Celebrating a Transforming Legacy:

Russian Art from the Collection of Thomas P. Whitney, Class of 1937

In Memoriam of Thomas P. Whitney, Class of 1937

March 14, 2008 - January 4, 2009

The Mead Art Museum is honored to present a special installation of eleven highlights from the collection of  Thomas P. Whitney, Class of 1937, organized in memory of this extraordinary donor to Amherst College.  For an illustrated checklist of the works on view,click here.  Thomas Whitney was a writer, translator and journalist who transformed Amherst into a center for the study of Russian culture through his generous gifts, including the foundation of the Amherst Center for Russian Culture in 1991, and the donation of a major collection of Russian art to the Mead Art Museum in 2000. After graduating from Amherst in 1937 and receiving a master’s degree from Columbia University in 1940, Mr. Whitney moved to Moscow. During the 1940s and 1950s, while working first as an U.S. embassy official and later as an Associated Press correspondent, he began to form an extraordinary collection of Russian art and archival materials. Following his return to the United States, Mr. Whitney continued his lifelong engagement with Slavic culture, writing books such as Russia In My Life (1962) and translating modern Russian literary works by Alexander Solzhenitsyn and others.

The Thomas P. Whitney ’37 Collection of Russian Art at the Mead Art Museum includes more than 400 works of art dating primarily to the late nineteenth and first half of the twentieth centuries and representing many artistic media: oil paintings, collages, stage and costume designs, children’s book illustrations, sculptures, and artists’ books.
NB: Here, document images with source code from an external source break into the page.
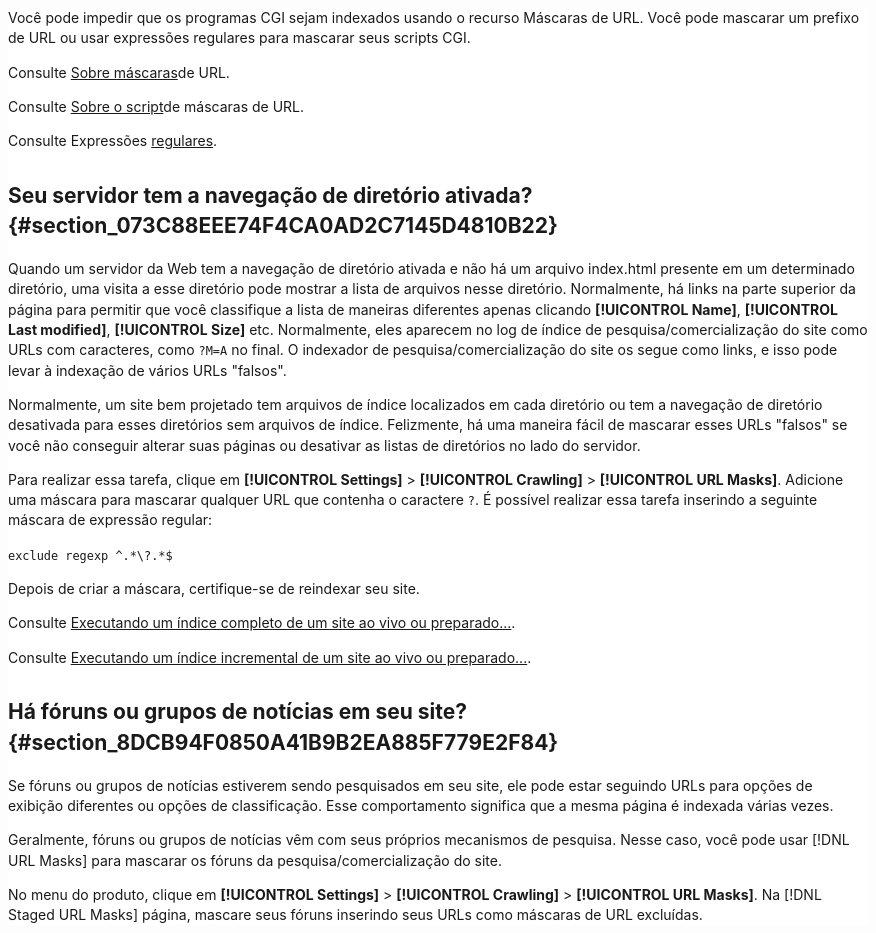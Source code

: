 Você pode impedir que os programas CGI sejam indexados usando o recurso Máscaras de URL. Você pode mascarar um prefixo de URL ou usar expressões regulares para mascarar seus scripts CGI.

Consulte [Sobre máscaras](../c-about-settings-menu/c-about-crawling-menu.md#concept_8039DFC53FF3410AA494D602F71BA164)de URL.

Consulte [Sobre o script](../c-about-settings-menu/c-about-filtering-menu.md#concept_384F32EA18F84853A7BA99A04009330B)de máscaras de URL.

Consulte Expressões [regulares](../c-appendices/r-regular-expressions.md#reference_B5BA7D61D82E4109A01D2A2D964E3A6A).

## Seu servidor tem a navegação de diretório ativada? {#section_073C88EEE74F4CA0AD2C7145D4810B22}

Quando um servidor da Web tem a navegação de diretório ativada e não há um arquivo index.html presente em um determinado diretório, uma visita a esse diretório pode mostrar a lista de arquivos nesse diretório. Normalmente, há links na parte superior da página para permitir que você classifique a lista de maneiras diferentes apenas clicando **[!UICONTROL Name]**, **[!UICONTROL Last modified]**, **[!UICONTROL Size]** etc. Normalmente, eles aparecem no log de índice de pesquisa/comercialização do site como URLs com caracteres, como `?M=A` no final. O indexador de pesquisa/comercialização do site os segue como links, e isso pode levar à indexação de vários URLs &quot;falsos&quot;.

Normalmente, um site bem projetado tem arquivos de índice localizados em cada diretório ou tem a navegação de diretório desativada para esses diretórios sem arquivos de índice. Felizmente, há uma maneira fácil de mascarar esses URLs &quot;falsos&quot; se você não conseguir alterar suas páginas ou desativar as listas de diretórios no lado do servidor.

Para realizar essa tarefa, clique em **[!UICONTROL Settings]** > **[!UICONTROL Crawling]** > **[!UICONTROL URL Masks]**. Adicione uma máscara para mascarar qualquer URL que contenha o caractere `?`. É possível realizar essa tarefa inserindo a seguinte máscara de expressão regular:

`exclude regexp ^.*\?.*$`

Depois de criar a máscara, certifique-se de reindexar seu site.

Consulte [Executando um índice completo de um site ao vivo ou preparado...](../c-about-index-menu/c-about-full-index.md#task_F7FE04D8A1654A7787FCCA31B45EB42D).

Consulte [Executando um índice incremental de um site ao vivo ou preparado...](../c-about-index-menu/c-about-incremental-index.md#task_9BFB6157F3884B2FAECB7E0E9CA318CB).

## Há fóruns ou grupos de notícias em seu site? {#section_8DCB94F0850A41B9B2EA885F779E2F84}

Se fóruns ou grupos de notícias estiverem sendo pesquisados em seu site, ele pode estar seguindo URLs para opções de exibição diferentes ou opções de classificação. Esse comportamento significa que a mesma página é indexada várias vezes.

Geralmente, fóruns ou grupos de notícias vêm com seus próprios mecanismos de pesquisa. Nesse caso, você pode usar [!DNL URL Masks] para mascarar os fóruns da pesquisa/comercialização do site.

No menu do produto, clique em **[!UICONTROL Settings]** > **[!UICONTROL Crawling]** > **[!UICONTROL URL Masks]**. Na [!DNL Staged URL Masks] página, mascare seus fóruns inserindo seus URLs como máscaras de URL excluídas.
Taken as a whole, this diverse collection provides rich insight into the history of Russian art; given the international character of the artistic movements that it encompasses—Cubism, Futurism, Constructivism and Suprematism—it also sheds fresh light on European and American art of the same periods.
 
Highlights of the collection include paintings by avant-garde artists Natalia Goncharova, Mikhail Larionov, Alexander Rodchenko, Liubov Popova and Alexandra Exter, and the only painting by Pavel Filonov (The Flight into Egypt, 1918) in a North American collection. Among its more than 250 works on paper are complete print series by Goncharova and Olga Rozanova, and works by Alexander Archipenko, Leon Bakst, Marc Chagall, Vladmir Tatlin, El Lissitzky, Ivan Puni, and Naum Gabo, who is also represented by a major Constructivist sculpture (Vertical Construction No. 2, The Waterfall, 1965-66.) Broadening the historical context for the modern works at the collection’s core are a group of Russian icons dating from the seventeenth through the twentieth centuries, as well as paintings by traditional artists Isaak Levitan, Valentin Serov and Konstantin Somov and by later twentieth-century artists Alexei Remizov, Oleg Kudryashov and Ernst Neizvestny.
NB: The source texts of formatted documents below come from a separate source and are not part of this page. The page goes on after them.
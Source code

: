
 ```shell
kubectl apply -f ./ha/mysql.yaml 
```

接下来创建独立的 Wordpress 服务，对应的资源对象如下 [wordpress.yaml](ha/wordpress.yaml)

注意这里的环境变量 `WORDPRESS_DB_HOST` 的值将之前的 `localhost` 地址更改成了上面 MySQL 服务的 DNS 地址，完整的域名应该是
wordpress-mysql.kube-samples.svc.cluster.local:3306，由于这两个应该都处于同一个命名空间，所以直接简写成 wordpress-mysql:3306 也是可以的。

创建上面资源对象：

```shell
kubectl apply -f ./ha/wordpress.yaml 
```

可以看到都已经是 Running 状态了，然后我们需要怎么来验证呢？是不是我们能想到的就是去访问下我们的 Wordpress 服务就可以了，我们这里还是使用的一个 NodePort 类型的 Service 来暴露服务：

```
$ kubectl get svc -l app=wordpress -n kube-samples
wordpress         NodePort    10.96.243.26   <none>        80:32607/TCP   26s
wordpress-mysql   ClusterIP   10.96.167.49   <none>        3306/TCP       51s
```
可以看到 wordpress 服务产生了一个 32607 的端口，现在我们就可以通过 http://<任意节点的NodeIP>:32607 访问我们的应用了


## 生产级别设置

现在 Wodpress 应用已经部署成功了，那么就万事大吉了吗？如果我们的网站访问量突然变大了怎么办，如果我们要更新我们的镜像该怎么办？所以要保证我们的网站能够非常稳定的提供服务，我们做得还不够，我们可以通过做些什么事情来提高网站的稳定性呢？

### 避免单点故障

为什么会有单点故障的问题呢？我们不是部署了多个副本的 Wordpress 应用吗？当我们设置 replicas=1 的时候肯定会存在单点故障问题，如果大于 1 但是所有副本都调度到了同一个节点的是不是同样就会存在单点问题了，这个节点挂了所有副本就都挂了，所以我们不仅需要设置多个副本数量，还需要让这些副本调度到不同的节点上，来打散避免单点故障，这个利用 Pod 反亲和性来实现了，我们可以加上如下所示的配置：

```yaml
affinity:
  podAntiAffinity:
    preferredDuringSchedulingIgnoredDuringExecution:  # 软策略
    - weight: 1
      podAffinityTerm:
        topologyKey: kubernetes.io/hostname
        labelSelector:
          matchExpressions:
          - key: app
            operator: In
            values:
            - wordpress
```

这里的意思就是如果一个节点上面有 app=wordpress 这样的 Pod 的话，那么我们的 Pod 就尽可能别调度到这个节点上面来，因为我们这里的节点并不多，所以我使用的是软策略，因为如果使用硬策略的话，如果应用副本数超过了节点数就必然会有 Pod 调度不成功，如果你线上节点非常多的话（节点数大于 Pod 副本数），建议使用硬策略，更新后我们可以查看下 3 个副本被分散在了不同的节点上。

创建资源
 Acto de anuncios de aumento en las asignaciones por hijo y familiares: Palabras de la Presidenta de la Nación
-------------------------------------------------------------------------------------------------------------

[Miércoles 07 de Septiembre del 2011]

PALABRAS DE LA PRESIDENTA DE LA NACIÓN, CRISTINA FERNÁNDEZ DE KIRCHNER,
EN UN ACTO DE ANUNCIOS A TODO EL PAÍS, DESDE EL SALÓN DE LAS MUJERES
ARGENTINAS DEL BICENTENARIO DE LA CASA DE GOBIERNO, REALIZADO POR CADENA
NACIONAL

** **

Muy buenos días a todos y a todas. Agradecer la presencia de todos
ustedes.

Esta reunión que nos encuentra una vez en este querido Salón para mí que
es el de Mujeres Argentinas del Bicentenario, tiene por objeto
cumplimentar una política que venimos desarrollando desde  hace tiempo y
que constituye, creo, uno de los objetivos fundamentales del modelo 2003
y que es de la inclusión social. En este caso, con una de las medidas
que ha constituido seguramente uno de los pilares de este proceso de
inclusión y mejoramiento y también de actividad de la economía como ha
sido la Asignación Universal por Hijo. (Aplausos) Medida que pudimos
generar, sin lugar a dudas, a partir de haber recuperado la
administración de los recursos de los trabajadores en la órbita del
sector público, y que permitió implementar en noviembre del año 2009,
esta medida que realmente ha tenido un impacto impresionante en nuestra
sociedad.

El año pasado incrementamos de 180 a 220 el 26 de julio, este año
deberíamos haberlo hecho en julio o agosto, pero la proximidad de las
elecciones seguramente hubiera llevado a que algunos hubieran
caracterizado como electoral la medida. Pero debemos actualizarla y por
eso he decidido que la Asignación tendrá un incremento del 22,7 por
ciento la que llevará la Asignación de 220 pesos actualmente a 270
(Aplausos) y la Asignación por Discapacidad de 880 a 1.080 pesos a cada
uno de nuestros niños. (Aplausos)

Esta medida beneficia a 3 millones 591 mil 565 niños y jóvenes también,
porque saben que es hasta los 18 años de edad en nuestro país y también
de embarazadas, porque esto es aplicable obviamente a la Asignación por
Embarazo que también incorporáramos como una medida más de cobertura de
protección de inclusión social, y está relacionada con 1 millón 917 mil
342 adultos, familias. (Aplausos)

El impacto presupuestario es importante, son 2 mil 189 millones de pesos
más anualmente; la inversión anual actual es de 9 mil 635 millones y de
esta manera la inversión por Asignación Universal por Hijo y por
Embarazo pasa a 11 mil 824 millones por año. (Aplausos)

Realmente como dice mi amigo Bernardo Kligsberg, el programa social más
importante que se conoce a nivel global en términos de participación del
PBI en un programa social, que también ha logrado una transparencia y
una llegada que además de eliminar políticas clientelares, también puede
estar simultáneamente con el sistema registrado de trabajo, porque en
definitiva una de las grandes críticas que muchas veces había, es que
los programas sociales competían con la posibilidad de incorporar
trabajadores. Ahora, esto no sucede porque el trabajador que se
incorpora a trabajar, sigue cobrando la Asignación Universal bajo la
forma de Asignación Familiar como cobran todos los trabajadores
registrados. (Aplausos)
The Mead is honored to hold the Thomas P. Whitney ’37 Collection of Russian Art for the enjoyment and understanding of current and future generations of Amherst students, faculty, staff, and alumni; for our Pioneer Valley community; and for Russophiles, scholars, and visitors from around the world. A memorial exhibition featuring master works from the Whitney Collection will open at the Mead on March 13, 2008.
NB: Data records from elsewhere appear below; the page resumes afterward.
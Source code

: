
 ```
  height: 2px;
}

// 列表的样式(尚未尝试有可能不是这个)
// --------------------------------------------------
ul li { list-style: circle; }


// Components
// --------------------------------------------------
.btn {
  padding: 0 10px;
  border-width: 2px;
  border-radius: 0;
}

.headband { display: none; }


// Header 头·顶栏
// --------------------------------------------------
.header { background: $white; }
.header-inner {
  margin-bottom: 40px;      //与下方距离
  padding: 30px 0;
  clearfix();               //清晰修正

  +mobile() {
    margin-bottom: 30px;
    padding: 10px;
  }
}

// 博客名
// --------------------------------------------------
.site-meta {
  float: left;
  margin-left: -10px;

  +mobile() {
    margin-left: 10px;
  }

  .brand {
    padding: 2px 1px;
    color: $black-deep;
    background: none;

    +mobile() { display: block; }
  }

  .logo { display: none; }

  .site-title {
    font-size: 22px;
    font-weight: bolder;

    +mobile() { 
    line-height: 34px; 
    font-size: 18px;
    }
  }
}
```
Visitors can learn more about the collection by visiting the museum’s on-line catalogue, accessible from the home page of the web site (www.amherst.edu/mead), and by consulting The World Opened Wide: 20th Century Russian Women Artists from the Collection of Thomas P. Whitney ’37, edited by Jill Meredith and Darra Goldstein, with contributions by Stanley Rabinowitz and Sonya Bekkerman, published by the Mead Art Museum in 2001.